Schrittmacher lässt Henry Schramms Herz wieder stabil schlagen

Nach gefährlich langen Herzpausen erhielt der Bezirkstagspräsident am Klinikum Kulmbach ein hochmodernes Schrittmachersystem – mit schnellem Erfolg.

Hochmoderner Herzschrittmacher am Klinikum Kulmbach erfolgreich implantiert

Am Klinikum Kulmbach ist einem prominenten Patienten ein komplexer kardiologischer Eingriff erfolgreich durchgeführt worden. Bezirkstagspräsident und Kulmbacher Ehrenbürger Henry Schramm erhielt in der Kardiologie einen modernen CRT-P-Herzschrittmacher. Der Eingriff wurde von einem spezialisierten Team vorgenommen und verdeutlicht die medizinische Leistungsfähigkeit des Klinikums Kulmbach im Bereich der Herzmedizin.
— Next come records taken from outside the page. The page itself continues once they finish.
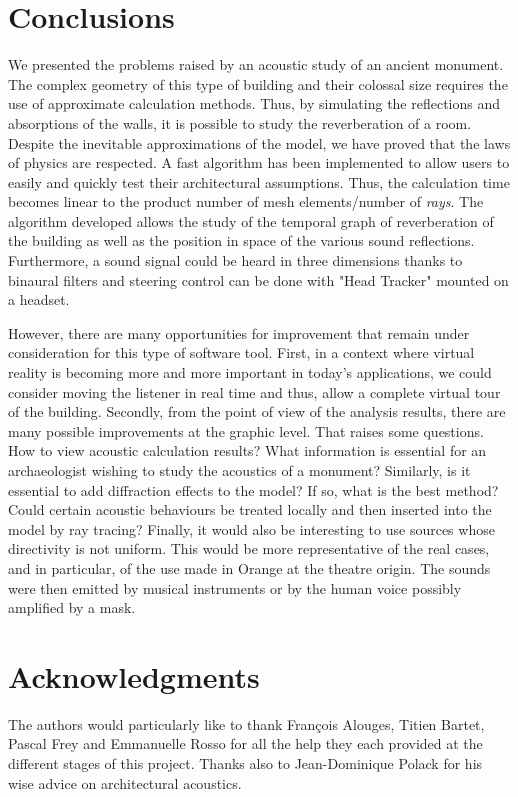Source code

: \documentclass[AMA,STIX1COL]{WileyNJD-v2}
\begin{document}
\section{Conclusions}

We presented the problems raised by an acoustic study of an ancient monument. The complex geometry of this type of building and their colossal size requires the use of approximate calculation methods. Thus, by simulating the reflections and absorptions of the walls, it is possible to study the reverberation of a room. Despite the inevitable approximations of the model, we have proved that the laws of physics are respected. A fast algorithm has been implemented to allow users to easily and quickly test their architectural assumptions. Thus, the calculation time becomes linear to the product number of mesh elements/number of \textit{rays}. The algorithm developed allows the study of the temporal graph of reverberation of the building as well as the position in space of the various sound reflections. Furthermore, a sound signal could be heard in three dimensions thanks to binaural filters and steering control can be done with "Head Tracker" mounted on a headset.

However, there are many opportunities for improvement that remain under consideration for this type of software tool. First, in a context where virtual reality is becoming more and more important in today's applications, we could consider moving the listener in real time and thus, allow a complete virtual tour of the building. Secondly, from the point of view of the analysis results, there are many possible improvements at the graphic level. That raises some questions. How to view acoustic calculation results? What information is essential for an archaeologist wishing to study the acoustics of a monument? Similarly, is it essential to add diffraction effects to the model? If so, what is the best method? Could certain acoustic behaviours be treated locally and then inserted into the model by ray tracing? Finally, it would also be interesting to use sources whose directivity is not uniform. This would be more representative of the real cases, and in particular, of the use made in Orange at the theatre origin. The sounds were then emitted by musical instruments or by the human voice possibly amplified by a mask.



\section*{Acknowledgments}
The authors would particularly like to thank Fran\c{c}ois Alouges, Titien Bartet, Pascal Frey and Emmanuelle Rosso for all the help they each provided at the different stages of this project. Thanks also to Jean-Dominique Polack for his wise advice on architectural acoustics.
\end{document}

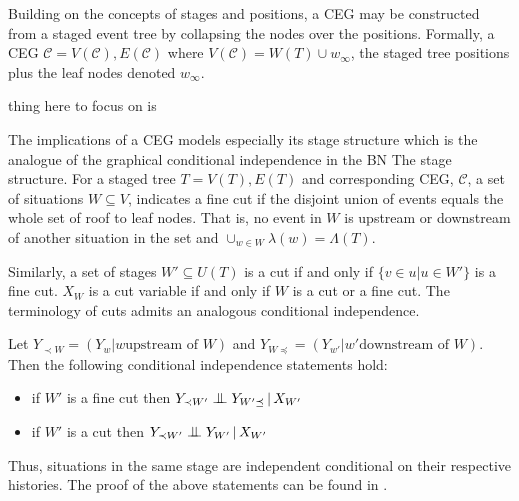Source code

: \documentclass[12pt]{article}
\newcommand{\bigCI}{\mathrel{\text{\scalebox{1.07}{$\perp\mkern-10mu\perp$}}}}
\begin{document}
Building on the concepts of stages and positions, a CEG may be constructed from a staged event tree by collapsing the nodes over the positions. Formally, a CEG $\mathcal{C} = V(\mathcal{C}), E(\mathcal{C})$ where $V(\mathcal{C}) = W(T) \cup w_\infty$, the staged tree positions plus the leaf nodes denoted $w_\infty$. 

thing here to focus on is


The implications of a CEG models especially its stage structure which
is the analogue of the graphical conditional independence in the BN
\cite{Dawid 1979} \cite{Studen 2005} The stage structure. For a staged tree $T = V(T), E(T)$ and corresponding CEG, $\mathcal{C}$, a set of situations $W \subseteq V$, indicates a fine cut if the disjoint union of events equals the whole set of roof to leaf nodes. That is, no event in $W$ is upstream or downstream of another situation in the set and $\cup_{w \in W} \lambda(w) = \Lambda (T)$.

Similarly, a set of stages $W' \subseteq U(T)$ is a cut if and only if $\{ v \in u | u \in W'\} $ is a fine cut. $X_W$ is a cut variable if and only if  $W$ is a cut or a fine cut. The terminology of cuts admits an analogous conditional independence. 

Let $Y_{\prec W} = (Y_w | w \text{upstream of } W)$ and $ Y_{W\preceq} = (Y_{w'}  | w' \text{downstream of } W) $. Then the following conditional independence statements hold:  

\begin{itemize}
	\item if $W'$ is a fine cut then $Y_{\prec W'} \bigCI Y_{W'\preceq} \,|\, X_{W'}$ 
	\item if $W'$ is a cut then $Y_{\prec W'} \bigCI Y_{W'} \,|\, X_{W'}$ 
\end{itemize}

Thus, situations in the same stage are independent conditional on their respective histories. The proof of the above statements can be found in \cite{SmithAnderson} \cite{ThwaitesSmith}.


  
\end{document}
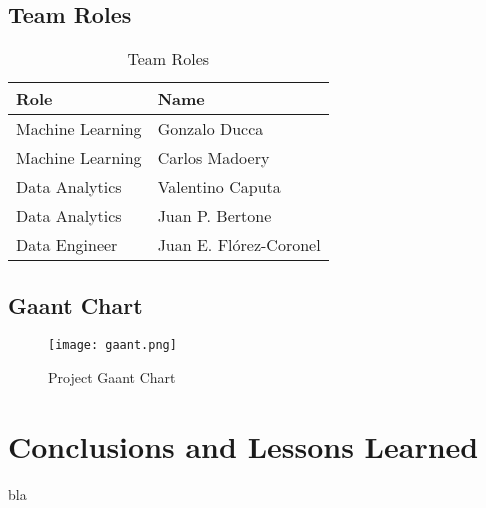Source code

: \documentclass{other/docTemplate}
\begin{document}
\subsection{Team Roles}
\begin{table}[H]
  \centering	
  \caption{Team Roles}
  \begin{tabular}{|p{5cm}|p{10cm}|}
    \hline
    \textbf{Role} & \textbf{Name} \\\hline
    Machine Learning & Gonzalo Ducca \\\hline
    Machine Learning & Carlos Madoery \\\hline
    Data Analytics & Valentino Caputa \\\hline
    Data Analytics & Juan P. Bertone \\\hline
    Data Engineer & Juan E. Flórez-Coronel \\\hline
  \end{tabular}
  \label{tab:teamroles}
\end{table}
\subsection{Gaant Chart}
\begin{figure}[htbp!]
  \texttt{[image: gaant.png]}
  \caption{Project Gaant Chart}
  \label{fig:gaant}
\end{figure}

\clearpage
\section*{Conclusions and Lessons Learned}

bla

  
\end{document}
Langjährige Herzerkrankung und aktuelle Diagnose

Henry Schramm blickt auf eine lange medizinische Vorgeschichte zurück. Bereits 2009 musste er sich einer größeren Herzoperation unterziehen, zehn Jahre später folgte ein weiterer Eingriff. Trotz stabiler Phasen kam es immer wieder zu gesundheitlichen Problemen. Im November dieses Jahres wurden schließlich gefährliche Herzrhythmusstörungen festgestellt.

„Es ist kein Geheimnis. Ich habe 2009 eine große Herzoperation in Neustadt an der Saale hinter mich gebracht“, erzählt Bezirkstagspräsident und Kulmbacher Ehrenbürger Henry Schramm.

„In diesem Jahr hat sich im November herausgestellt, dass ich Herzaussetzer hatte, die zu lang gedauert haben. Das war nach Aussage meiner Ärzte gefährlich.“

Am Klinikum Kulmbach wurde Schramm erneut in der Kardiologie behandelt. Dort schlug der behandelnde Kardiologe Dr. Andreas Brugger eine weiterführende Therapie vor, die noch vor Weihnachten umgesetzt wurde.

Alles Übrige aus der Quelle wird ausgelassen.